Look through the material beneath and copy each line with the word "Included".

[[ DATASET CONTENT, beginning ]]

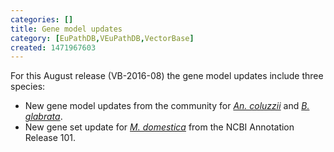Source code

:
 ```yaml
---
categories: []
title: Gene model updates
category: [EuPathDB,VEuPathDB,VectorBase]
created: 1471967603
---
```

For this August release (VB-2016-08) the gene model updates include three species: 

<ul>
<li>New gene model updates from the community for <a href="/organisms/anopheles-coluzzii/mali-nih/acolm1.3"><i>An. coluzzii</i></a> and <a href="/organisms/biomphalaria-glabrata/bb02/bglab1.4"><i>B. glabrata</i></a>.</li>
<li>New gene set update for <a href="/organisms/musca-domestica"><i>M. domestica</i></a> from the  NCBI Annotation Release 101.</li>
</ul>
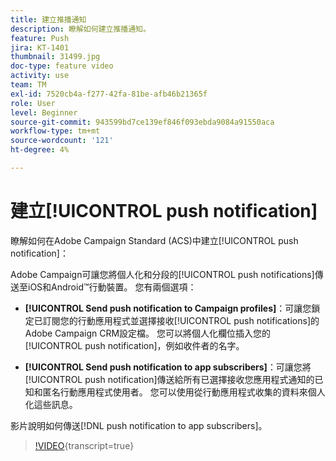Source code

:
 ```yaml
---
title: 建立推播通知
description: 瞭解如何建立推播通知。
feature: Push
jira: KT-1401
thumbnail: 31499.jpg
doc-type: feature video
activity: use
team: TM
exl-id: 7520cb4a-f277-42fa-81be-afb46b21365f
role: User
level: Beginner
source-git-commit: 943599bd7ce139ef846f093ebda9084a91550aca
workflow-type: tm+mt
source-wordcount: '121'
ht-degree: 4%

---
```


# 建立[!UICONTROL push notification]

瞭解如何在Adobe Campaign Standard (ACS)中建立[!UICONTROL push notification]：

Adobe Campaign可讓您將個人化和分段的[!UICONTROL push notifications]傳送至iOS和Android™行動裝置。 您有兩個選項：

* **[!UICONTROL Send push notification to Campaign profiles]**：可讓您鎖定已訂閱您的行動應用程式並選擇接收[!UICONTROL push notifications]的Adobe Campaign CRM設定檔。 您可以將個人化欄位插入您的[!UICONTROL push notification]，例如收件者的名字。

* **[!UICONTROL Send push notification to app subscribers]**：可讓您將[!UICONTROL push notification]傳送給所有已選擇接收您應用程式通知的已知和匿名行動應用程式使用者。 您可以使用從行動應用程式收集的資料來個人化這些訊息。

影片說明如何傳送[!DNL push notification to app subscribers]。

>[!VIDEO](https://video.tv.adobe.com/v/31499?learn=on){transcript=true}
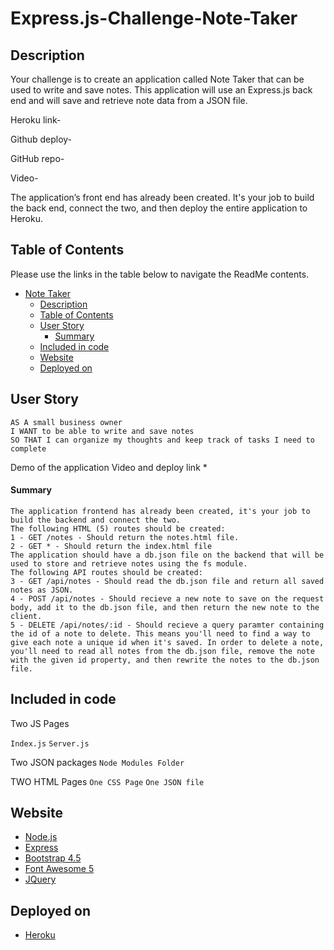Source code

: # Express.js-Challenge-Note-Taker
## Description
Your challenge is to create an application called Note Taker that can be used to write and save notes. This application will use an Express.js back end and will save and retrieve note data from a JSON file.

Heroku link-

Github deploy-

GitHub repo-

Video-


The application’s front end has already been created. It's your job to build the back end, connect the two, and then deploy the entire application to Heroku.

## Table of Contents

Please use the links in the table below to navigate the ReadMe contents.

- [Note Taker](#note-taker)
  - [Description](#description)
  - [Table of Contents](#table-of-contents)
  - [User Story](#user-story)
      - [Summary](#summary)
  - [Included in code](#included-in-code)
  - [Website](#website)
  - [Deployed on](#deployed-on)


## User Story

```
AS A small business owner
I WANT to be able to write and save notes
SO THAT I can organize my thoughts and keep track of tasks I need to complete
```

  Demo of the application Video and deploy link *

#### Summary 
```
The application frontend has already been created, it's your job to build the backend and connect the two.
The following HTML (5) routes should be created:
1 - GET /notes - Should return the notes.html file.
2 - GET * - Should return the index.html file
The application should have a db.json file on the backend that will be used to store and retrieve notes using the fs module.
The following API routes should be created:
3 - GET /api/notes - Should read the db.json file and return all saved notes as JSON.
4 - POST /api/notes - Should recieve a new note to save on the request body, add it to the db.json file, and then return the new note to the client.
5 - DELETE /api/notes/:id - Should recieve a query paramter containing the id of a note to delete. This means you'll need to find a way to give each note a unique id when it's saved. In order to delete a note, you'll need to read all notes from the db.json file, remove the note with the given id property, and then rewrite the notes to the db.json file.
```


## Included in code
Two JS Pages

`Index.js`
`Server.js`

Two JSON packages
`Node Modules Folder`

TWO HTML Pages
`One CSS Page`
`One JSON file`

## Website
- [Node.js](https://nodejs.org/en/)
- [Express](https://expressjs.com/)
- [Bootstrap 4.5](https://getbootstrap.com/)
- [Font Awesome 5](https://fontawesome.com/)
- [JQuery](https://cdnjs.com/libraries/jquery)


## Deployed on
- [Heroku](https://www.heroku.com/home)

[[ DATASET CONTENT, end ]]

> [SOLUTION FOR THIS EXERCISE]
  - [Included in code](#included-in-code)
## Included in code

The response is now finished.